Rendered images with source text:
▬▬▬▬▬▬▬▬▬▬

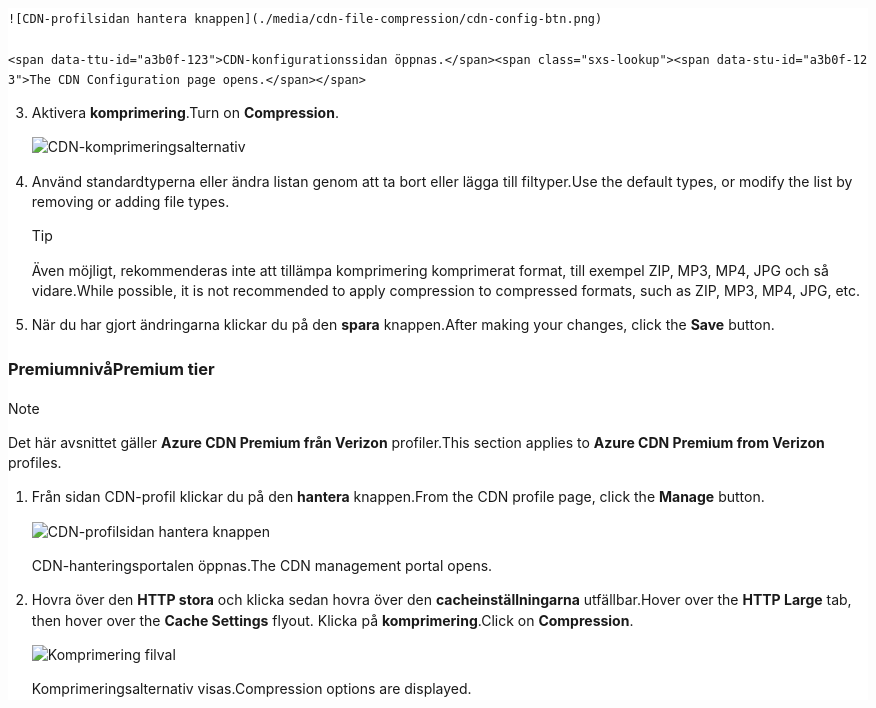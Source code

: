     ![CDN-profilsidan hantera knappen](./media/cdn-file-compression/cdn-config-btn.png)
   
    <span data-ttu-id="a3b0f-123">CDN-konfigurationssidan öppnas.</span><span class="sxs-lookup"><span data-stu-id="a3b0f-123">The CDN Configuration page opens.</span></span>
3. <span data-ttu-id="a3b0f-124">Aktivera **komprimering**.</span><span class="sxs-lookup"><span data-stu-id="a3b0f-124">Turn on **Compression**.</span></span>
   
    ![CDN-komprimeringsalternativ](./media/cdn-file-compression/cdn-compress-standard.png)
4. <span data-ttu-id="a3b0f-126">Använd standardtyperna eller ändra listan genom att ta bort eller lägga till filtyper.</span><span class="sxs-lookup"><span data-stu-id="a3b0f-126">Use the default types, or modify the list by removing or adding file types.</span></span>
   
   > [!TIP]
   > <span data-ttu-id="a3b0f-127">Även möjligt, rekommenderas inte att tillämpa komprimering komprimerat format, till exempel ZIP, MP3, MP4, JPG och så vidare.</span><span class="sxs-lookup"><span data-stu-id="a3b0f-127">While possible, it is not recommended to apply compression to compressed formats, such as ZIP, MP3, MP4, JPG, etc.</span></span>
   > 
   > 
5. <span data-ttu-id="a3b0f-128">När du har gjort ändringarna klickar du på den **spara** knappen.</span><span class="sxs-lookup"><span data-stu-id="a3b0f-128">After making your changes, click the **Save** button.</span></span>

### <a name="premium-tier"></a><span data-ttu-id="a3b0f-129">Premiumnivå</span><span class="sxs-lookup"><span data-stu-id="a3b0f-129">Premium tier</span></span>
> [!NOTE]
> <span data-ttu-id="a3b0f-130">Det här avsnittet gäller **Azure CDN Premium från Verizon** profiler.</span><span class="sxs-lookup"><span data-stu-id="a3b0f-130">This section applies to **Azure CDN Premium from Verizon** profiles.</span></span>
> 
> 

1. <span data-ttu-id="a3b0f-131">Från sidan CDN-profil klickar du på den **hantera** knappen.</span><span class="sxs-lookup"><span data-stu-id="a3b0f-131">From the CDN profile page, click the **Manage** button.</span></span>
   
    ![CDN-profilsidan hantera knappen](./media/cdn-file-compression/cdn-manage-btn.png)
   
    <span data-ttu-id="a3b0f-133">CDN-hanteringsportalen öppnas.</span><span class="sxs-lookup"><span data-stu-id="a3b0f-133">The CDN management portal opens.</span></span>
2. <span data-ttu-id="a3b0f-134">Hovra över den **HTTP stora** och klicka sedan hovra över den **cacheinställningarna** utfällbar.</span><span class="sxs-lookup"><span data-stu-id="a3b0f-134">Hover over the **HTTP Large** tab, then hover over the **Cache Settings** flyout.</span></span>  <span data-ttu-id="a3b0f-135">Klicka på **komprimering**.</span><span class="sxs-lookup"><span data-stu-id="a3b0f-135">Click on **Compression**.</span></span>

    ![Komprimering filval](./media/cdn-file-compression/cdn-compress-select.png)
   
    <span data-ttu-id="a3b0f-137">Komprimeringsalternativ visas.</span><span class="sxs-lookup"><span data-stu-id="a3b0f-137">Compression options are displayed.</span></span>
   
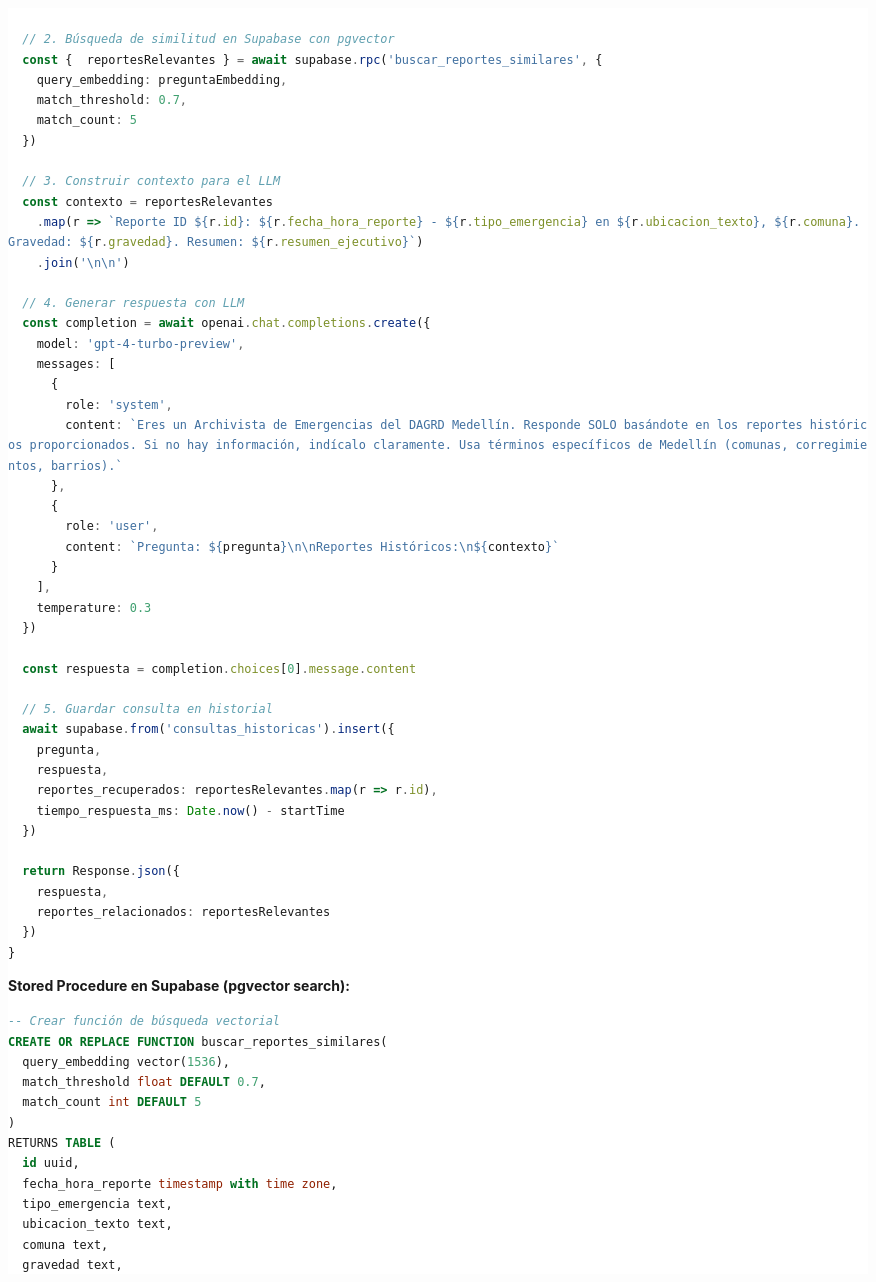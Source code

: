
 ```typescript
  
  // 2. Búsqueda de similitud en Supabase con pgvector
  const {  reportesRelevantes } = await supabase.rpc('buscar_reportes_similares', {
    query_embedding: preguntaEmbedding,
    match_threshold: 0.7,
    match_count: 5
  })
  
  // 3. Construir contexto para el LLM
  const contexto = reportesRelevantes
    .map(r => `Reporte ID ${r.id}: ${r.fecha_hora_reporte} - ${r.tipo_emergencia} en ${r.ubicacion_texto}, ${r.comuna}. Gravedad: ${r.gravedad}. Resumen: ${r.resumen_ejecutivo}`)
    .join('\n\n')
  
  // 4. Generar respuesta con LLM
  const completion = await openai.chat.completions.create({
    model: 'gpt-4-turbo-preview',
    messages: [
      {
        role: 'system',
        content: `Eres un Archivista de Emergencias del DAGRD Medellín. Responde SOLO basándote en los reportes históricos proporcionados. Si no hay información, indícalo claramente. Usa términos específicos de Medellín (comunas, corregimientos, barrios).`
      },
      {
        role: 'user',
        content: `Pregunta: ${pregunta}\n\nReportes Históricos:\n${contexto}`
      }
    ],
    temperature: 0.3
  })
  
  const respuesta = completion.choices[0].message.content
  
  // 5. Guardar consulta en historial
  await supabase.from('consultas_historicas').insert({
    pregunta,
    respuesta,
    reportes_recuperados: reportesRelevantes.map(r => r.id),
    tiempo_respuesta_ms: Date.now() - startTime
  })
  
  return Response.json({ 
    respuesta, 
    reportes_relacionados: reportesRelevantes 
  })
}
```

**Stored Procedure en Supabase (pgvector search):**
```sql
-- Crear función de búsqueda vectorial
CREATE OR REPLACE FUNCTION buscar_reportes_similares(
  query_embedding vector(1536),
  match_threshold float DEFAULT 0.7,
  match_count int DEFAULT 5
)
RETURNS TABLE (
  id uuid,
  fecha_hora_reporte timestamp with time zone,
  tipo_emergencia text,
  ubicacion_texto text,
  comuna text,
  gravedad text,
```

▬▬▬▬▬▬▬▬▬▬

■ What you need to do: Set down the data above word for word, leaving every picture out.

■ Solution:
Source code

:     ![CDN-profilsidan hantera knappen](./media/cdn-file-compression/cdn-config-btn.png)
   
    <span data-ttu-id="a3b0f-123">CDN-konfigurationssidan öppnas.</span><span class="sxs-lookup"><span data-stu-id="a3b0f-123">The CDN Configuration page opens.</span></span>
3. <span data-ttu-id="a3b0f-124">Aktivera **komprimering**.</span><span class="sxs-lookup"><span data-stu-id="a3b0f-124">Turn on **Compression**.</span></span>
   
    ![CDN-komprimeringsalternativ](./media/cdn-file-compression/cdn-compress-standard.png)
4. <span data-ttu-id="a3b0f-126">Använd standardtyperna eller ändra listan genom att ta bort eller lägga till filtyper.</span><span class="sxs-lookup"><span data-stu-id="a3b0f-126">Use the default types, or modify the list by removing or adding file types.</span></span>
   
   > [!TIP]
   > <span data-ttu-id="a3b0f-127">Även möjligt, rekommenderas inte att tillämpa komprimering komprimerat format, till exempel ZIP, MP3, MP4, JPG och så vidare.</span><span class="sxs-lookup"><span data-stu-id="a3b0f-127">While possible, it is not recommended to apply compression to compressed formats, such as ZIP, MP3, MP4, JPG, etc.</span></span>
   > 
   > 
5. <span data-ttu-id="a3b0f-128">När du har gjort ändringarna klickar du på den **spara** knappen.</span><span class="sxs-lookup"><span data-stu-id="a3b0f-128">After making your changes, click the **Save** button.</span></span>

### <a name="premium-tier"></a><span data-ttu-id="a3b0f-129">Premiumnivå</span><span class="sxs-lookup"><span data-stu-id="a3b0f-129">Premium tier</span></span>
> [!NOTE]
> <span data-ttu-id="a3b0f-130">Det här avsnittet gäller **Azure CDN Premium från Verizon** profiler.</span><span class="sxs-lookup"><span data-stu-id="a3b0f-130">This section applies to **Azure CDN Premium from Verizon** profiles.</span></span>
> 
> 

1. <span data-ttu-id="a3b0f-131">Från sidan CDN-profil klickar du på den **hantera** knappen.</span><span class="sxs-lookup"><span data-stu-id="a3b0f-131">From the CDN profile page, click the **Manage** button.</span></span>
   
    ![CDN-profilsidan hantera knappen](./media/cdn-file-compression/cdn-manage-btn.png)
   
    <span data-ttu-id="a3b0f-133">CDN-hanteringsportalen öppnas.</span><span class="sxs-lookup"><span data-stu-id="a3b0f-133">The CDN management portal opens.</span></span>
2. <span data-ttu-id="a3b0f-134">Hovra över den **HTTP stora** och klicka sedan hovra över den **cacheinställningarna** utfällbar.</span><span class="sxs-lookup"><span data-stu-id="a3b0f-134">Hover over the **HTTP Large** tab, then hover over the **Cache Settings** flyout.</span></span>  <span data-ttu-id="a3b0f-135">Klicka på **komprimering**.</span><span class="sxs-lookup"><span data-stu-id="a3b0f-135">Click on **Compression**.</span></span>

    ![Komprimering filval](./media/cdn-file-compression/cdn-compress-select.png)
   
    <span data-ttu-id="a3b0f-137">Komprimeringsalternativ visas.</span><span class="sxs-lookup"><span data-stu-id="a3b0f-137">Compression options are displayed.</span></span>
   
Source code

:
 ```typescript
  
  // 2. Búsqueda de similitud en Supabase con pgvector
  const {  reportesRelevantes } = await supabase.rpc('buscar_reportes_similares', {
    query_embedding: preguntaEmbedding,
    match_threshold: 0.7,
    match_count: 5
  })
  
  // 3. Construir contexto para el LLM
  const contexto = reportesRelevantes
    .map(r => `Reporte ID ${r.id}: ${r.fecha_hora_reporte} - ${r.tipo_emergencia} en ${r.ubicacion_texto}, ${r.comuna}. Gravedad: ${r.gravedad}. Resumen: ${r.resumen_ejecutivo}`)
    .join('\n\n')
  
  // 4. Generar respuesta con LLM
  const completion = await openai.chat.completions.create({
    model: 'gpt-4-turbo-preview',
    messages: [
      {
        role: 'system',
        content: `Eres un Archivista de Emergencias del DAGRD Medellín. Responde SOLO basándote en los reportes históricos proporcionados. Si no hay información, indícalo claramente. Usa términos específicos de Medellín (comunas, corregimientos, barrios).`
      },
      {
        role: 'user',
        content: `Pregunta: ${pregunta}\n\nReportes Históricos:\n${contexto}`
      }
    ],
    temperature: 0.3
  })
  
  const respuesta = completion.choices[0].message.content
  
  // 5. Guardar consulta en historial
  await supabase.from('consultas_historicas').insert({
    pregunta,
    respuesta,
    reportes_recuperados: reportesRelevantes.map(r => r.id),
    tiempo_respuesta_ms: Date.now() - startTime
  })
  
  return Response.json({ 
    respuesta, 
    reportes_relacionados: reportesRelevantes 
  })
}
```

**Stored Procedure en Supabase (pgvector search):**
```sql
-- Crear función de búsqueda vectorial
CREATE OR REPLACE FUNCTION buscar_reportes_similares(
  query_embedding vector(1536),
  match_threshold float DEFAULT 0.7,
  match_count int DEFAULT 5
)
RETURNS TABLE (
  id uuid,
  fecha_hora_reporte timestamp with time zone,
  tipo_emergencia text,
  ubicacion_texto text,
  comuna text,
  gravedad text,
```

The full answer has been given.